Более того, философская эстетика склонна отслеживать то, что можно считать высоким искусством. Она либо не замечает, либо с подозрением относится к массовому или популярному искусству. Одна из причин этого заключается в том, что массовое и популярное искусство тяготеет к формулам, а эстетики часто исходят из кантовского предубеждения, что искусство, как его правильно называть, не подвержено формулам. Настоящий трактат противоречит этому мнению вдвойне: 1) рассматривая массовое искусство как достойное внимания философской эстетики, и 2) не поддаваясь на уговоры, что в царстве искусства нет формул. Оскорбление обоих этих взглядов одновременно, очевидно, взаимосвязано и намеренно.

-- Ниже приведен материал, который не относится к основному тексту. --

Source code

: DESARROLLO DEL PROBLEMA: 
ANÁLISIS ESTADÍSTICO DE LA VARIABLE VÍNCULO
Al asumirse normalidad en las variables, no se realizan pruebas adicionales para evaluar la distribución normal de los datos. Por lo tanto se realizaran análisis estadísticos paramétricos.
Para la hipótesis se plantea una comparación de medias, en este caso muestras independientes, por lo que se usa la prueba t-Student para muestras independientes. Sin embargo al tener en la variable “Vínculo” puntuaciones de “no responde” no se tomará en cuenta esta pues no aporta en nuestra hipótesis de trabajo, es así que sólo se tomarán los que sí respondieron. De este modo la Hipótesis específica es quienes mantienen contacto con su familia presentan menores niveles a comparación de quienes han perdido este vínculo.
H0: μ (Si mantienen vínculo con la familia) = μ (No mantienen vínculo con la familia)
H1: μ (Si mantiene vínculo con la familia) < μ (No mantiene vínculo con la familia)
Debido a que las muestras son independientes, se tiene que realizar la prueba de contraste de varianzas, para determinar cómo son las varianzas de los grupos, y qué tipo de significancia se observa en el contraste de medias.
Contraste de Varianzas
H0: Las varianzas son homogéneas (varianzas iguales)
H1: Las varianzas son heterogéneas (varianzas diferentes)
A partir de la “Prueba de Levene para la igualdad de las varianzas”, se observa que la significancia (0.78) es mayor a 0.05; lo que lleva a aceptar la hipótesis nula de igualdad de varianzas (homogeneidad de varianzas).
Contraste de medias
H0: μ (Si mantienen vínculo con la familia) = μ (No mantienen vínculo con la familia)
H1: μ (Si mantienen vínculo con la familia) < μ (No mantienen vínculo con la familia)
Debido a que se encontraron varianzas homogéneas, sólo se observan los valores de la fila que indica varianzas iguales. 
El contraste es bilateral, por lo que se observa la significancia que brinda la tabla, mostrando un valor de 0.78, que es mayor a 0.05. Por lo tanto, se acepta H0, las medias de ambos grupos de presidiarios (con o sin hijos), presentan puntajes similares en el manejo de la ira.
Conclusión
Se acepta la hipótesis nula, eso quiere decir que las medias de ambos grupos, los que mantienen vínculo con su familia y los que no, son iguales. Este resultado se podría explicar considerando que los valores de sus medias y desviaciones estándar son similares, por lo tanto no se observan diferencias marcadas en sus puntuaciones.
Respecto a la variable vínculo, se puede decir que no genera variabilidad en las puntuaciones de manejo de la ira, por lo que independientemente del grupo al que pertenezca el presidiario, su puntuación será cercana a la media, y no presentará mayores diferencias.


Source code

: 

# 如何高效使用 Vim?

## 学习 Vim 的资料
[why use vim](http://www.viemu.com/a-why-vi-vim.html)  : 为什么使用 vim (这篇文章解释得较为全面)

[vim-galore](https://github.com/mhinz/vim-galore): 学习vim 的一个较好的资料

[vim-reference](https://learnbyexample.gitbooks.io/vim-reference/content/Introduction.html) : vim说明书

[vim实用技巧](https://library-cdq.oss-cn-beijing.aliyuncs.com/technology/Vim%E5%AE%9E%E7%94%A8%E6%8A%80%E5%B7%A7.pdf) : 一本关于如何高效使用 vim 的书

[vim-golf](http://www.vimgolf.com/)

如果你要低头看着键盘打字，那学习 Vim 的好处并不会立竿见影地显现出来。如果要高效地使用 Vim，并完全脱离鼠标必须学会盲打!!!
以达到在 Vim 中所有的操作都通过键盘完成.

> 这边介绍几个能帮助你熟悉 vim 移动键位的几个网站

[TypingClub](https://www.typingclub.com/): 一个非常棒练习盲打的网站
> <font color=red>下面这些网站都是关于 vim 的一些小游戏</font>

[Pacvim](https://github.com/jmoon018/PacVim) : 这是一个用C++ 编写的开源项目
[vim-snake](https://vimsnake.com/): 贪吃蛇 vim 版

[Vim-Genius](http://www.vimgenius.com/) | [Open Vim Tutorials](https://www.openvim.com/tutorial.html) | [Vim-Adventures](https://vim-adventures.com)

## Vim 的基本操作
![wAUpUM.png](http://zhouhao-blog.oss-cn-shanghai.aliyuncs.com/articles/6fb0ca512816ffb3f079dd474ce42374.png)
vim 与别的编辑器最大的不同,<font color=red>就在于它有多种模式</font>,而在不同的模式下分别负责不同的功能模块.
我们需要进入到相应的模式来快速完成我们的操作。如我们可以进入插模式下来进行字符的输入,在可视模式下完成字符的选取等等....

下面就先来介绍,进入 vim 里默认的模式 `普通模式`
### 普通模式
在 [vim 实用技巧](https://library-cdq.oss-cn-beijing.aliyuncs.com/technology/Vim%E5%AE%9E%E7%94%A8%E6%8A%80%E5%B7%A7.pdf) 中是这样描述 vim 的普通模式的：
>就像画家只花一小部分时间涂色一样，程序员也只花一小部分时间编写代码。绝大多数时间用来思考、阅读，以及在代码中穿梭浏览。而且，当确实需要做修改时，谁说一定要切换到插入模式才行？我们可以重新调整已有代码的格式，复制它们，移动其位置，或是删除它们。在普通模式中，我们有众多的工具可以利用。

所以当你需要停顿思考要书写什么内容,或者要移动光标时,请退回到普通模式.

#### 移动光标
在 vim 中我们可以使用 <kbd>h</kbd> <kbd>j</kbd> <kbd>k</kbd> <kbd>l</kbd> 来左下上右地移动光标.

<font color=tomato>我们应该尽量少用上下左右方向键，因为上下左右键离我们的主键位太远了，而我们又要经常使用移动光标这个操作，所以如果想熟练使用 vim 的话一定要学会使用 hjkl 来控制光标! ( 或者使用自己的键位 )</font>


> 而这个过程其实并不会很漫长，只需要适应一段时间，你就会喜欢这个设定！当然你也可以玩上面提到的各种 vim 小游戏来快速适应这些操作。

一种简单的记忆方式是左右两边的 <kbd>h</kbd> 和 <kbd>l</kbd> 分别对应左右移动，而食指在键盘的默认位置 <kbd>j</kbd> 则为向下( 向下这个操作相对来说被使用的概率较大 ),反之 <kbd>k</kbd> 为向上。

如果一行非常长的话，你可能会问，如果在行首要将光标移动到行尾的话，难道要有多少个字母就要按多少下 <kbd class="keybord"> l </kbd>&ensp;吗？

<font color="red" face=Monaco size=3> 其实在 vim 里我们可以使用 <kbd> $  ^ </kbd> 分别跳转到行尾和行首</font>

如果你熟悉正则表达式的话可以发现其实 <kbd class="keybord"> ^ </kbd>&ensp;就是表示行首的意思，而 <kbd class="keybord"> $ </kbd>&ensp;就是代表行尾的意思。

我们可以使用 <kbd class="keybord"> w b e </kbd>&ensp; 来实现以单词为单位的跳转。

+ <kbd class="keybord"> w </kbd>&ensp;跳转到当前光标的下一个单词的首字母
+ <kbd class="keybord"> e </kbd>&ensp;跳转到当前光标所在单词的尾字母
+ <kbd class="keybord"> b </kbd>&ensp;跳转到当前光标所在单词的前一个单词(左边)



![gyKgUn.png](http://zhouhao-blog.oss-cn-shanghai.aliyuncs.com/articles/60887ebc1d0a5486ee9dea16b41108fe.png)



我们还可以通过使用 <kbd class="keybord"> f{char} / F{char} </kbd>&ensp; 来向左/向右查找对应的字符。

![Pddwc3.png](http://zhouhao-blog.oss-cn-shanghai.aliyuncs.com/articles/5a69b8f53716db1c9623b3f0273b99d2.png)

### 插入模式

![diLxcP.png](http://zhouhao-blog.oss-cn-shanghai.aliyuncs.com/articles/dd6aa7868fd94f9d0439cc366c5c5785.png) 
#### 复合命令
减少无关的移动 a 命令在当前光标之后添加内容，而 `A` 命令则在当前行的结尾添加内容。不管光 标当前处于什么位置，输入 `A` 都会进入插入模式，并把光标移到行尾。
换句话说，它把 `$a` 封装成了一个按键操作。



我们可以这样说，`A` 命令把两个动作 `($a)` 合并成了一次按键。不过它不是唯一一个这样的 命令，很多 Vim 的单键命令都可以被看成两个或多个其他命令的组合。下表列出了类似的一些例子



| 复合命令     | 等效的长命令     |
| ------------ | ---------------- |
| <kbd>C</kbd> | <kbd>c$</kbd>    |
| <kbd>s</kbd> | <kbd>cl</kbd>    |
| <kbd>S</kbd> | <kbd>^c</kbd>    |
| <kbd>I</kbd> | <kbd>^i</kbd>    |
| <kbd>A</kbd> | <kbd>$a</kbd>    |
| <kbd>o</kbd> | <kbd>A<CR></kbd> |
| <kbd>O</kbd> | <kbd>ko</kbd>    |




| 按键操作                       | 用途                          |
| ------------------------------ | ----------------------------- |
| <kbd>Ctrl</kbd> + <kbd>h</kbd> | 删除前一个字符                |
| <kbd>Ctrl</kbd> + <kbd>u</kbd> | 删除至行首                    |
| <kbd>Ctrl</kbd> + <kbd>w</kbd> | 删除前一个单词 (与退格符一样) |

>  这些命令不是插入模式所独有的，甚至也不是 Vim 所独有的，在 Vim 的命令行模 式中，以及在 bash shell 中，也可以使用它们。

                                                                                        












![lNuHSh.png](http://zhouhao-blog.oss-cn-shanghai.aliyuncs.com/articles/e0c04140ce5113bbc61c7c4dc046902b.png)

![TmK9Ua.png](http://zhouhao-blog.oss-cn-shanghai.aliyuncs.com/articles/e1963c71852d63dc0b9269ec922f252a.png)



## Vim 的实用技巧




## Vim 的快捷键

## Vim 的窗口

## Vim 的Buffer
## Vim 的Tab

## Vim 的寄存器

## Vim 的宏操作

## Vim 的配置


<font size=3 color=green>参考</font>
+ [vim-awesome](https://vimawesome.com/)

Эта книга состоит из четырех глав. В первой главе предлагается описание природы ужаса, особенно в отношении эмоции, арт-ужаса, которую этот жанр призван вызывать. Эта глава не только предлагает определение ужаса, которое пытается защитить от предсказуемых возражений. В ней также делается попытка выделить повторяющиеся структуры, порождающие эмоцию арт-хоррора, а также историческое предположение о том, почему жанр возник именно тогда, когда возник.
Вторая глава знакомит нас с первым из парадоксов сердца - а именно с парадоксом вымысла. Применительно к жанру ужасов это вопрос о том, как мы можем испугаться того, чего, как мы знаем, не существует. Но проблема здесь более общая. Для тех, кто считает, что нас может тронуть только то, о чем мы знаем, что это так, остается загадкой не только то, почему нас пугает граф Дракула, но и то, почему нас возмущает Креон в "Антигоне" Софокла. Это самая техническая глава в книге; тем, кто не любит философскую диалектику, возможно, стоит просто прочесть ее, а то и вовсе пропустить.
Третья глава представляет собой обзор наиболее характерно повторяющихся сюжетов жанра, включая обширное обсуждение взаимосвязанных сюжетных образований, таких как саспенс и то, что современные литературные критики называют фантастическим. Это наиболее эмпирически разработанная часть книги; тем, кто интересуется в первую очередь философской диалектикой, возможно, стоит пропустить ее, а то и вовсе пропустить.